(Stored data entries)
[Start of Attachment]
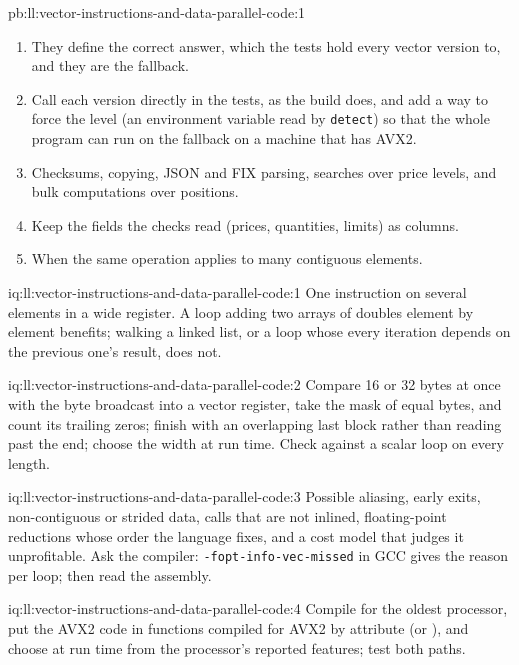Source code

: \begin{solution}{pb:ll:vector-instructions-and-data-parallel-code:1}
\begin{enumerate}
\item They define the correct answer, which the tests hold every vector version to, and they are the fallback.
\item Call each version directly in the tests, as the build does, and add a way to force the level (an environment variable
read by \texttt{detect}) so that the whole program can run on the fallback on a machine that has AVX2.
\item Checksums, copying, JSON and FIX parsing, searches over price levels, and bulk computations over positions.
\item Keep the fields the checks read (prices, quantities, limits) as columns.
\item When the same operation applies to many contiguous elements.
\end{enumerate}
\end{solution}

\begin{solution}{iq:ll:vector-instructions-and-data-parallel-code:1}
One instruction on several elements in a wide register. A loop adding two arrays of doubles element by element benefits;
walking a linked list, or a loop whose every iteration depends on the previous one's result, does not.
\end{solution}

\begin{solution}{iq:ll:vector-instructions-and-data-parallel-code:2}
Compare 16 or 32 bytes at once with the byte broadcast into a vector register, take the mask of equal bytes, and count its
trailing zeros; finish with an overlapping last block rather than reading past the end; choose the width at run time.
Check against a scalar loop on every length.
\end{solution}

\begin{solution}{iq:ll:vector-instructions-and-data-parallel-code:3}
Possible aliasing, early exits, non-contiguous or strided data, calls that are not inlined, floating-point reductions whose
order the language fixes, and a cost model that judges it unprofitable. Ask the compiler: \texttt{-fopt-info-vec-missed} in
GCC gives the reason per loop; then read the assembly.
\end{solution}

\begin{solution}{iq:ll:vector-instructions-and-data-parallel-code:4}
Compile for the oldest processor, put the AVX2 code in functions compiled for AVX2 by attribute (or ), and choose at run time from the processor's reported features; test both paths.
\end{solution}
[End of Attachment]
◆ TASK REQUIREMENTS ◆
Copy the records above exactly, starting at the line that contains "Compile for the" and ending at the last line, and leave out all earlier lines.

◆ YOUR RESPONSE ◆
Compile for the oldest processor, put the AVX2 code in functions compiled for AVX2 by attribute (or ), and choose at run time from the processor's reported features; test both paths.
\end{solution}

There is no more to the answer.